Sunday, February 15, 2009

The Forbidden City’s Pension

Suggest some opportunity for improvement on Beijing’s newly published pension plan.

The Plan

In summary, it works like an alternative saving account. You choose a ceiled amount each month to deposit into the pension account, accumulating at an interest rate of banks’ long-term saving rate. When retired, you receive RMB 280 (from Beijing local government) plus a preset monthly payment on your accumulated pension amount till you die. The principal amount will be in your will.

The interesting point is it allows you to choose retirement age, and monthly payment rate ascend toward later retirement. The schedule:

Retirement Age Monthly Payment Index Equivalent Annual Interest
55 170 7.06%
56 164 7.32%
57 158 7.59%
58 152 7.89%
59 145 8.28%
60 139 8.63%
61 132 9.09%
62 125 9.60%
63 117 10.26%
64 109 11.01%
65 101 11.88%
Good for You?
How much you save thru the account is an impossible decision.

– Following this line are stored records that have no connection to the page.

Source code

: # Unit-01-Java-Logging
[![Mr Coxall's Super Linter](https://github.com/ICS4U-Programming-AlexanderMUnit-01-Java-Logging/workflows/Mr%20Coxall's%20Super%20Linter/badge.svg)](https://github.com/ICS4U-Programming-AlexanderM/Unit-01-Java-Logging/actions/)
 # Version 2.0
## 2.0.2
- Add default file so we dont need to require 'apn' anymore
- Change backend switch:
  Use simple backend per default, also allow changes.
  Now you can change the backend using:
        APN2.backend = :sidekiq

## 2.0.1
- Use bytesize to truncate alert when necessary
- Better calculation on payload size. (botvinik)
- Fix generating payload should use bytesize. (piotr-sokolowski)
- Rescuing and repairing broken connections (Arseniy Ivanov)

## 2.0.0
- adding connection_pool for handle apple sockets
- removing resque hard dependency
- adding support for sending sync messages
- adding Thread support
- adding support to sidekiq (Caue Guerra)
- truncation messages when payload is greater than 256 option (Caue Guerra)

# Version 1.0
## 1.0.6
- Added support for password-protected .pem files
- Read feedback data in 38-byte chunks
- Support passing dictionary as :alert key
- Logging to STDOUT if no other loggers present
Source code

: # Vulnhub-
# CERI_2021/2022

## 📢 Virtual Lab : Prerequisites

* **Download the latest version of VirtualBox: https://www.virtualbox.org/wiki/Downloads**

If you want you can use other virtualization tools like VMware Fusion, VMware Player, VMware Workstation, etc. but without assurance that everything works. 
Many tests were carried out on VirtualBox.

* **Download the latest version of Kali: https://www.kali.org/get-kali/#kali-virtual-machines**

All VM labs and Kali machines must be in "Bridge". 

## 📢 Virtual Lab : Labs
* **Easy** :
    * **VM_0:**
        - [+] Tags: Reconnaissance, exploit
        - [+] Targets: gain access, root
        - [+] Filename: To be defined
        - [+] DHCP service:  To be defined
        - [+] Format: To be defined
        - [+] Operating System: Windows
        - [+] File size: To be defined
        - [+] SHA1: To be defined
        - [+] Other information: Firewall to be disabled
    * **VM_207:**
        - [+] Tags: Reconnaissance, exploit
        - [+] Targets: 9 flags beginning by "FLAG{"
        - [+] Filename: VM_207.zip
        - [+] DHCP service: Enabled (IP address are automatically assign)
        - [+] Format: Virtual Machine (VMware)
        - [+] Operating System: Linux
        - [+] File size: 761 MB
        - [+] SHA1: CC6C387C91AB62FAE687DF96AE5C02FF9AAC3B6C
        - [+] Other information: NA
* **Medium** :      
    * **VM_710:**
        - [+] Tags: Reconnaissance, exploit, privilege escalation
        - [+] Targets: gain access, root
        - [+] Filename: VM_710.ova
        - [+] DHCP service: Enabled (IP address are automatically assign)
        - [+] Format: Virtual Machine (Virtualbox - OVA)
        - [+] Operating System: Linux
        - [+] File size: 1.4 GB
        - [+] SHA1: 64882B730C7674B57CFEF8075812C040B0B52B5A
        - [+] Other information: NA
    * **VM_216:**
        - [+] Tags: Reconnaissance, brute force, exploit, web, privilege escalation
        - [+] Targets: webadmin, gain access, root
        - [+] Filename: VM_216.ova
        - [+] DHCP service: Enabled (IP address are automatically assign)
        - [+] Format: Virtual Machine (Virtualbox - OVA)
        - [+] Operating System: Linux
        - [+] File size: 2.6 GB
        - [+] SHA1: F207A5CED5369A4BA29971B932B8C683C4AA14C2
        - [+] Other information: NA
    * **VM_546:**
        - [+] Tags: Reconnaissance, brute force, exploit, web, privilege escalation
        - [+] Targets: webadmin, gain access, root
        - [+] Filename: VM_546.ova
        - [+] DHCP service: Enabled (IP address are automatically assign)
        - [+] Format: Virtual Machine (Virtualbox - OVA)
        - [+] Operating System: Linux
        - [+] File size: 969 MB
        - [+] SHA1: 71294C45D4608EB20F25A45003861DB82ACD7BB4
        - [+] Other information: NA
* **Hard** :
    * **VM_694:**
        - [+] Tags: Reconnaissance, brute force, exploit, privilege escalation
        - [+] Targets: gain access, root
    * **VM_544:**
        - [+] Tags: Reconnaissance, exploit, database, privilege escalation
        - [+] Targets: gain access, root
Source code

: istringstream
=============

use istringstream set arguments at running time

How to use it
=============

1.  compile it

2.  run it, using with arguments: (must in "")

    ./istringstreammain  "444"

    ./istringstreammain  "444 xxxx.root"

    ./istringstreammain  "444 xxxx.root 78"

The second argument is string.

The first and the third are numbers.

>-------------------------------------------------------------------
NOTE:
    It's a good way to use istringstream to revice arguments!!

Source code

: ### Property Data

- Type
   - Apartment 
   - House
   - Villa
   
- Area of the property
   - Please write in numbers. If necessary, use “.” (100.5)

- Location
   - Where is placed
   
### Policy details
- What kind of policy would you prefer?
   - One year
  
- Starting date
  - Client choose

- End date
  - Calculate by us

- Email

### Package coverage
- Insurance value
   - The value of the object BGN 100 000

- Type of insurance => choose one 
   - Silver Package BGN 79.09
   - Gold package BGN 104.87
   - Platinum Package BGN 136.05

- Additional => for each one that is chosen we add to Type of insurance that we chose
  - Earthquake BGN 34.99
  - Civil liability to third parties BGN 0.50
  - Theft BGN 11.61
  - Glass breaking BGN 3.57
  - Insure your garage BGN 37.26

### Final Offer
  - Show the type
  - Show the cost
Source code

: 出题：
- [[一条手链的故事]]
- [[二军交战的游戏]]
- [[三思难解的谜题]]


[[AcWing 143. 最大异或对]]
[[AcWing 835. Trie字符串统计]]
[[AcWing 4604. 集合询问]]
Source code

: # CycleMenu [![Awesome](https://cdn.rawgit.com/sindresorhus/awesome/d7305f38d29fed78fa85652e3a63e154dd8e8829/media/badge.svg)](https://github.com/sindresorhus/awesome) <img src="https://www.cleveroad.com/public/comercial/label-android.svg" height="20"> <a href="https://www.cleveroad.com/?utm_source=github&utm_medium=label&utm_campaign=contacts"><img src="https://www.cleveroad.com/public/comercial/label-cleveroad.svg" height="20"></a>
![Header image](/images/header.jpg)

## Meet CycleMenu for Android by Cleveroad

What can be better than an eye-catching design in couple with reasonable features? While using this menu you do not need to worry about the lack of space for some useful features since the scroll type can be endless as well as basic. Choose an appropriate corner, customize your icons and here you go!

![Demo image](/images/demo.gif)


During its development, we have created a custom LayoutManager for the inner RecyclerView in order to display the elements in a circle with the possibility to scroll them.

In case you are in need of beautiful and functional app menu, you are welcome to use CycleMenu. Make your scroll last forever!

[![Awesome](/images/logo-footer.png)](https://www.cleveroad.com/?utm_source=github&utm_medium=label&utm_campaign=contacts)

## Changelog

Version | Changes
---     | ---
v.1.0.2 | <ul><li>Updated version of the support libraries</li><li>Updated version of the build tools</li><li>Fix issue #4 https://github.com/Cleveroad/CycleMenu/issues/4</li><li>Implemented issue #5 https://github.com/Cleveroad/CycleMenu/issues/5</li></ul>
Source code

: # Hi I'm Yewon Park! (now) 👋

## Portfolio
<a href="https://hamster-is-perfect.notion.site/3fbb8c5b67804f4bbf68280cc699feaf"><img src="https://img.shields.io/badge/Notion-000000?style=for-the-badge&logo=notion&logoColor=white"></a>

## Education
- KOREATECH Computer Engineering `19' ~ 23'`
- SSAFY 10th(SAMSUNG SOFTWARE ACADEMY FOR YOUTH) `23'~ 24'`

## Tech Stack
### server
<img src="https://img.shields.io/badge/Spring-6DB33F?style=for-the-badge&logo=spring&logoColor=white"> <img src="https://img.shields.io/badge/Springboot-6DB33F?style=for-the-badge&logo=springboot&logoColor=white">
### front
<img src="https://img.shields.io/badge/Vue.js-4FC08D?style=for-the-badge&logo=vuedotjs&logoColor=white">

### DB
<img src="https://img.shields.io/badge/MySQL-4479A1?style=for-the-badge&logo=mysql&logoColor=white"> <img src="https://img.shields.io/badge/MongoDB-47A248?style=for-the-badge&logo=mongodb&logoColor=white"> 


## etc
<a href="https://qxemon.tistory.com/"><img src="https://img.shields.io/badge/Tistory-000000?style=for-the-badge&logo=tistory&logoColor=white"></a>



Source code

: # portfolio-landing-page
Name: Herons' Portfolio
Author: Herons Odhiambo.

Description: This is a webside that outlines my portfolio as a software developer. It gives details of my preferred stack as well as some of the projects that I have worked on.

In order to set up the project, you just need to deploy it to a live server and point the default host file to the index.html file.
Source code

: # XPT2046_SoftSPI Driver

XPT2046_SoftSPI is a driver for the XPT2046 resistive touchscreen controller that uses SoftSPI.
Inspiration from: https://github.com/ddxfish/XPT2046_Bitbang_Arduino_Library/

You have to estimate, for example, how long you will live, and the expected long term interest rate / stock market development. Anyway, it’s a safe choice (sometimes pension funds implode, private or public), and not a bad one.
Possible Improvement
What’s more important though is a policy consideration – why not subsidize the low income?
Its correspondent in the U.S. is Social Security trust fund, which collect 12.4% of salary (50/50 from employer and employee). Benefit payment,  starting at age 65, bent toward the low income (meaning poor people get a higher return on the money).
This is my suggestion to the Beijing government. Don’t let capitalism beat socialists on socialism, or we may lose the race. There are two ways to do it, after some necessary adjustment: either increase the fixed portion (what can RMB 280 buy?) or fix the payment index for the benefit of the low incomers.